=== DATA EXTRACT ===

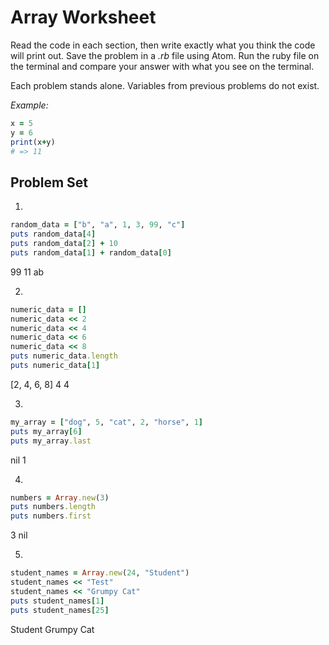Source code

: # Array Worksheet

Read the code in each section, then write exactly what you think the code will print out. Save the problem in a _.rb_ file using Atom. Run the ruby file on the terminal and compare your answer with what you see on the terminal.

Each problem stands alone. Variables from previous problems do not exist.

*Example:*
```ruby
x = 5
y = 6
print(x+y)
# => 11
```

## Problem Set

1.
```ruby
random_data = ["b", "a", 1, 3, 99, "c"]
puts random_data[4]
puts random_data[2] + 10
puts random_data[1] + random_data[0]
```
99
11
ab

2.
```ruby
numeric_data = []
numeric_data << 2
numeric_data << 4
numeric_data << 6
numeric_data << 8
puts numeric_data.length
puts numeric_data[1]
```
[2, 4, 6, 8]
4
4

3.
```ruby
my_array = ["dog", 5, "cat", 2, "horse", 1]
puts my_array[6]
puts my_array.last
```
nil
1


4.
```ruby
numbers = Array.new(3)
puts numbers.length
puts numbers.first
```
3
nil

5.
```ruby
student_names = Array.new(24, "Student")
student_names << "Test"
student_names << "Grumpy Cat"
puts student_names[1]
puts student_names[25]
```
Student
Grumpy Cat
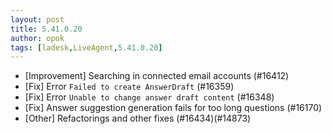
 ```yaml
---
layout: post
title: 5.41.0.20
author: opok
tags: [ladesk,LiveAgent,5.41.0.20]
---
```

- [Improvement] Searching in connected email accounts (#16412)
- [Fix] Error `Failed to create AnswerDraft` (#16359)
- [Fix] Error `Unable to change answer draft content` (#16348)
- [Fix] Answer suggestion generation fails for too long questions (#16170)
- [Other] Refactorings and other fixes (#16434)(#14873)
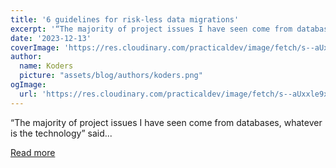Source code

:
 ```yaml
---
title: '6 guidelines for risk-less data migrations'
excerpt: '“The majority of project issues I have seen come from databases, whatever is the technology” said...'
date: '2023-12-13'
coverImage: 'https://res.cloudinary.com/practicaldev/image/fetch/s--aUxxle9x--/c_imagga_scale,f_auto,fl_progressive,h_420,q_auto,w_1000/https://dev-to-uploads.s3.amazonaws.com/uploads/articles/qkq54zwmllbi5w21u5uh.png'
author:
  name: Koders
  picture: "assets/blog/authors/koders.png"
ogImage:
  url: 'https://res.cloudinary.com/practicaldev/image/fetch/s--aUxxle9x--/c_imagga_scale,f_auto,fl_progressive,h_420,q_auto,w_1000/https://dev-to-uploads.s3.amazonaws.com/uploads/articles/qkq54zwmllbi5w21u5uh.png'
---
```


“The majority of project issues I have seen come from databases, whatever is the technology” said...

[Read more](https://dev.to/slsbytheodo/6-guidelines-for-risk-less-data-migrations-3idl)
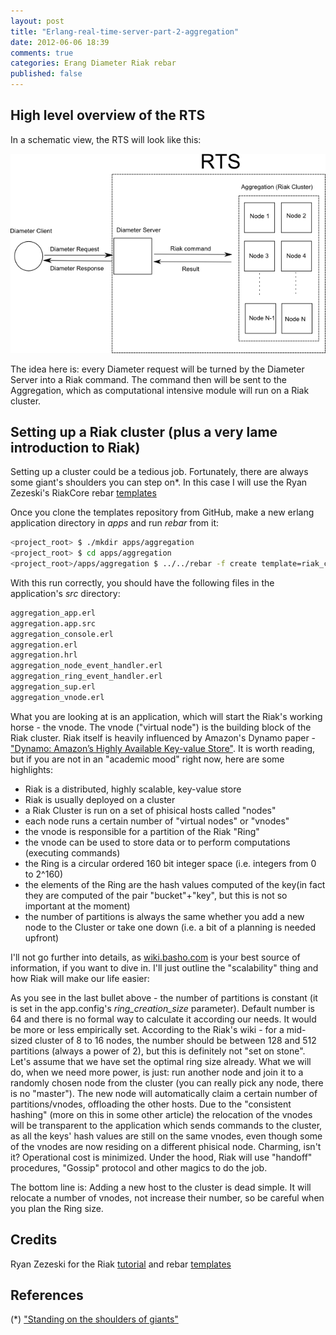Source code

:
 ```yaml
---
layout: post
title: "Erlang-real-time-server-part-2-aggregation"
date: 2012-06-06 18:39
comments: true
categories: Erang Diameter Riak rebar
published: false
---
```


High level overview of the RTS
---------------------------------------------

In a schematic view, the RTS will look like this:



![](/images/rts-part-2/RTS1.png)


The idea here is: every Diameter request will be turned by the Diameter Server into a Riak command. The command then will be sent to the Aggregation, which as computational intensive module will run on a Riak cluster. 

Setting up a Riak cluster (plus a very lame introduction to Riak)
----------------------------

Setting up a cluster could be a tedious job. Fortunately, there are always some giant's shoulders you can step on*. In this case I will use the Ryan Zezeski's RiakCore rebar [templates](https://github.com/rzezeski/rebar_riak_core)

Once you clone the templates repository from GitHub, make a new erlang application directory in _apps_ and run _rebar_ from it:


``` bash
<project_root> $ ./mkdir apps/aggregation
<project_root> $ cd apps/aggregation 
<project_root>/apps/aggregation $ ../../rebar -f create template=riak_core_multinode appid=aggregation nodeid=aggregation
```

With this run correctly, you should have the following files in the application's _src_ directory:

``` bash
aggregation_app.erl
aggregation.app.src
aggregation_console.erl
aggregation.erl
aggregation.hrl
aggregation_node_event_handler.erl
aggregation_ring_event_handler.erl
aggregation_sup.erl
aggregation_vnode.erl
```

What you are looking at is an application, which will start the Riak's working horse - the vnode. The vnode ("virtual node") is the building block of the Riak cluster. Riak itself is heavily influenced by Amazon's Dynamo paper - ["Dynamo: Amazon’s Highly Available Key-value Store"](http://www.allthingsdistributed.com/files/amazon-dynamo-sosp2007.pdf). It is worth reading, but if you are not in an "academic mood" right now, here are some highlights:

- Riak is a distributed, highly scalable, key-value store
- Riak is usually deployed on a cluster
- a Riak Cluster is run on a set of phisical hosts called "nodes"
- each node runs a certain number of "virtual nodes" or "vnodes"
- the vnode is responsible for a partition of the Riak "Ring" 
- the vnode can be used to store data or to perform computations (executing commands)
- the Ring is a circular ordered 160 bit integer space (i.e. integers from 0 to 2^160)
- the elements of the Ring are the hash values computed of the key(in fact they are computed of the pair "bucket"+"key", but this is not so important at the moment)
- the number of partitions is always the same whether you add a new node to the Cluster or take one down (i.e. a bit of a planning is needed upfront)

I'll not go further into details, as [wiki.basho.com](http://wiki.basho.com) is your best source of information, if you want to dive in. I'll just outline the "scalability" thing and how Riak will make our life easier:

As you see in the last bullet above - the number of partitions is constant (it is set in the app.config's _ring_creation_size_ parameter). Default number is 64 and there is no formal way to calculate it according our needs. It would be more or less empirically set. According to the Riak's wiki - for a mid-sized cluster of 8 to 16 nodes, the number should be between 128 and 512 partitions (always a power of 2), but this is definitely not "set on stone". Let's assume that we have set the optimal ring size already. What we will do, when we need more power, is just: run another node and join it to a randomly chosen node from the cluster (you can really pick any node, there is no "master"). The new node will automatically claim a certain number of partitions/vnodes, offloading the other hosts. Due to the "consistent hashing" (more on this in some other article) the relocation of the vnodes will be transparent to the application which sends commands to the cluster, as all the keys' hash values are still on the same vnodes, even though some of the vnodes are now residing on a different phisical node. Charming, isn't it? Operational cost is minimized.  Under the hood, Riak will use "handoff" procedures, "Gossip" protocol and other magics to do the job.

The bottom line is: Adding a new host to the cluster is dead simple. It will relocate a number of vnodes, not increase their number, so be careful when you plan the Ring size.


Credits
---------
Ryan Zezeski for the Riak [tutorial](https://github.com/rzezeski/try-try-try) and rebar [templates](https://github.com/rzezeski/rebar_riak_core) 


References
------------
(*) ["Standing on the shoulders of giants"](http://en.wikipedia.org/wiki/Standing_on_the_shoulders_of_giants)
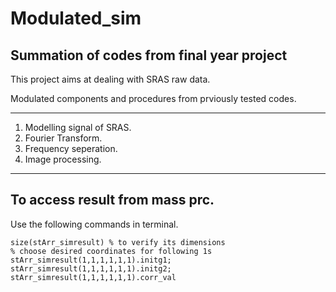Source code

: # Modulated_sim

## Summation of codes from final year project

This project aims at dealing with SRAS raw data.

Modulated components and procedures from prviously tested codes.

---

1. Modelling signal of SRAS.
2. Fourier Transform.
3. Frequency seperation.
4. Image processing.

---

## To access result from mass prc.

Use the following commands in terminal.

```
size(stArr_simresult) % to verify its dimensions
% choose desired coordinates for following 1s
stArr_simresult(1,1,1,1,1,1).initg1;
stArr_simresult(1,1,1,1,1,1).initg2;
stArr_simresult(1,1,1,1,1,1).corr_val
```
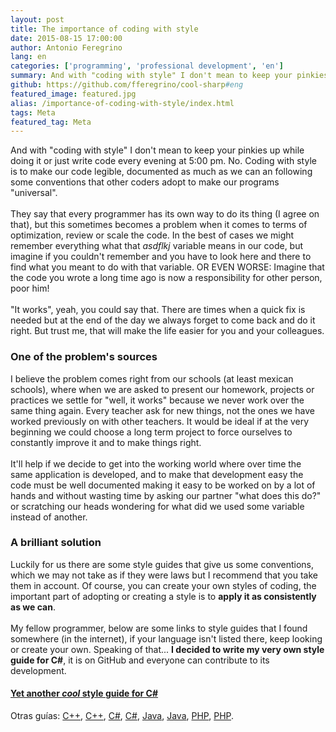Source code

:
 ```yaml
---
layout: post
title: The importance of coding with style
date: 2015-08-15 17:00:00
author: Antonio Feregrino
lang: en
categories: ['programming', 'professional development', 'en']
summary: And with "coding with style" I don't mean to keep your pinkies up while doing it or just write code every evening at 5:00 pm. No.
github: https://github.com/fferegrino/cool-sharp#eng
featured_image: featured.jpg
alias: /importance-of-coding-with-style/index.html
tags: Meta
featured_tag: Meta
---
```


And with "coding with style" I don't mean to keep your pinkies up while doing it or just write code every evening at 5:00 pm. No. Coding with style is to make our code legible, documented as much as we can an following some conventions that other coders adopt to make our programs "universal".  
<br />
They say that every programmer has its own way to do its thing (I agree on that), but this sometimes becomes a problem when it comes to terms of optimization, review or scale the code. In the best of cases we might remember everything what that *asdflkj* variable means in our code, but imagine if you couldn't remember and you have to look here and there to find what you meant to do with that variable. OR EVEN WORSE: Imagine that the code you wrote a long time ago is now a responsibility for other person, poor him!  
<br />
"It works", yeah, you could say that. There are times when a quick fix is needed but at the end of the day we always forget to come back and do it right. But trust me, that will make the life easier for you and your colleagues.

### One of the problem's sources  
I believe the problem comes right from our schools (at least mexican schools), where when we are asked to present our homework, projects or practices we settle for "well, it works" because we never work over the same thing again. Every teacher ask for new things, not the ones we have worked previously on with other teachers. It would be ideal if at the very beginning we could choose a long term project to force ourselves to constantly improve it and to make things right.  
<br />
It'll help if we decide to get into the working world where over time the same application is developed, and to make that development easy the code must be well documented making it easy to be worked on by a lot of hands and without wasting time by asking our partner "what does this do?" or scratching our heads wondering for what did we used some variable instead of another.
  
### A brilliant solution
Luckily for us there are some style guides that give us some conventions, which we may not take as if they were laws but I recommend that you take them in account. Of course, you can create your own styles of coding, the important part of adopting or creating a style is to **apply it as consistently as we can**.  
<br />
My fellow programmer, below are some links to style guides that I found somewhere (in the internet), if your language isn't listed there, keep looking or create your own. Speaking of that... **I decided to write my very own style guide for C#**, it is on GitHub and everyone can contribute to its development.
<br />  
	
#### [Yet another *cool* style guide for C#](https://github.com/fferegrino/cool-sharp/)
Otras guías: [C++](https://sites.google.com/site/fferegrinostorage/-getguiasdeestilo/estilosCPlusPlus1.htm?attredirects=0&d=1), [C++](https://sites.google.com/site/fferegrinostorage/-getguiasdeestilo/estilosCPlusPlus2.pdf?attredirects=0&d=1), [C#](https://sites.google.com/site/fferegrinostorage/-getguiasdeestilo/estilosCsharp1.pdf?attredirects=0&d=1), [C#](https://sites.google.com/site/fferegrinostorage/-getguiasdeestilo/estilosCsharp2.pdf?attredirects=0&d=1), [Java](https://sites.google.com/site/fferegrinostorage/-getguiasdeestilo/estilosJava1.pdf?attredirects=0&d=1), [Java](https://sites.google.com/site/fferegrinostorage/-getguiasdeestilo/estilosJava.pdf?attredirects=0&d=1), [PHP](https://sites.google.com/site/fferegrinostorage/-getguiasdeestilo/estilosPHP1.htm?attredirects=0&d=1), [PHP](https://sites.google.com/site/fferegrinostorage/-getguiasdeestilo/estilosPHP.htm?attredirects=0&d=1).
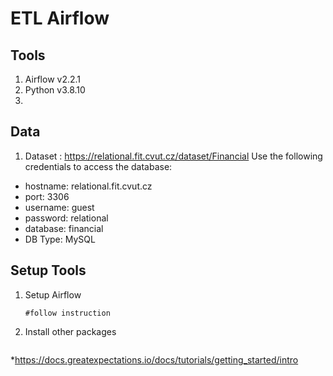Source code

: # ETL Airflow

## Tools
1) Airflow v2.2.1
2) Python v3.8.10
3) 
   
## Data
1) Dataset : https://relational.fit.cvut.cz/dataset/Financial
   Use the following credentials to access the database:
  - hostname: relational.fit.cvut.cz
  - port: 3306
  - username: guest
  - password: relational
  - database: financial
  - DB Type: MySQL

## Setup Tools
1) Setup Airflow
    ```
    #follow instruction 
    ```
2) Install other packages 
    ```
    
    ```

*https://docs.greatexpectations.io/docs/tutorials/getting_started/intro
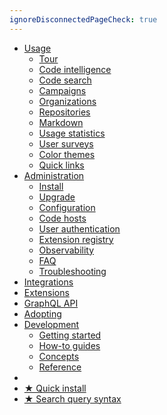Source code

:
```yaml
---
ignoreDisconnectedPageCheck: true
---
```


<!--

This page is the sidebar on https://docs.sourcegraph.com.

Keep it as a single list with at most 2 levels. (Anything else may not render correctly.)

-->

- [Usage](user/index.md)
  - [Tour](user/tour.md)
  - [Code intelligence](user/code_intelligence/index.md)
  - [Code search](user/search/index.md)
  - [Campaigns](user/campaigns/index.md)
  - [Organizations](user/organizations/index.md)
  - [Repositories](user/repository/index.md)
  - [Markdown](user/markdown.md)
  - [Usage statistics](user/usage_statistics.md)
  - [User surveys](user/user_surveys.md)
  - [Color themes](user/themes.md)
  - [Quick links](user/quick_links.md)
- [Administration](admin/index.md)
  - [Install](admin/install/index.md)
  - [Upgrade](admin/updates.md)
  - [Configuration](admin/config/index.md)
  - [Code hosts](admin/external_service/index.md)
  - [User authentication](admin/auth/index.md)
  - [Extension registry](admin/extensions/index.md)
  - [Observability](admin/observability/index.md)
  - [FAQ](admin/faq.md)
  - [Troubleshooting](admin/troubleshooting.md)
- [Integrations](integration/index.md)
- [Extensions](extensions/index.md)
- [GraphQL API](api/graphql/index.md)
- [Adopting](adopt/index.md)
- [Development](dev/index.md)
  - [Getting started](dev/getting-started/index.md)
  - [How-to guides](dev/how-to/index.md)
  - [Concepts](dev/concepts/index.md)
  - [Reference](dev/reference/index.md)
- <br/>
- [★ Quick install](index.md#quickstart-guide)
- [★ Search query syntax](user/search/queries.md)
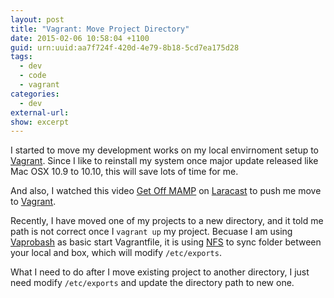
 ```yaml
--- 
layout: post
title: "Vagrant: Move Project Directory"
date: 2015-02-06 10:58:04 +1100
guid: urn:uuid:aa7f724f-420d-4e79-8b18-5cd7ea175d28
tags:
  - dev
  - code
  - vagrant
categories:
  - dev
external-url: 
show: excerpt
---
```


[1]: https://laracasts.com/lessons/get-off-mamp-now
[2]: https://laracasts.com/
[3]: https://www.vagrantup.com/
[vaprobash]: https://github.com/fideloper/Vaprobash
[5]: https://docs.vagrantup.com/v2/synced-folders/nfs.html

I started to move my development works on my local envirnoment setup to [Vagrant][3]. Since I like to reinstall my system once major update released like Mac OSX 10.9 to 10.10, this will save lots of time for me.

And also, I watched this video [Get Off MAMP][1] on [Laracast][2] to push me move to [Vagrant][3].

Recently, I have moved one of my projects to a new directory, and it told me path is not correct once I `vagrant up` my project. Becuase I am using [Vaprobash][vaprobash] as basic start Vagrantfile, it is using [NFS][5] to sync folder between your local and box, which will modify `/etc/exports`.

What I need to do after I move existing project to another directory, I just need modify `/etc/exports` and update the directory path to new one.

===

*TASK TO CARRY OUT*: Go through the entries above and copy every line containing "docs".

*SOLUTION BELOW*:
*https://docs.greatexpectations.io/docs/tutorials/getting_started/intro
This page is the sidebar on https://docs.sourcegraph.com.
[5]: https://docs.vagrantup.com/v2/synced-folders/nfs.html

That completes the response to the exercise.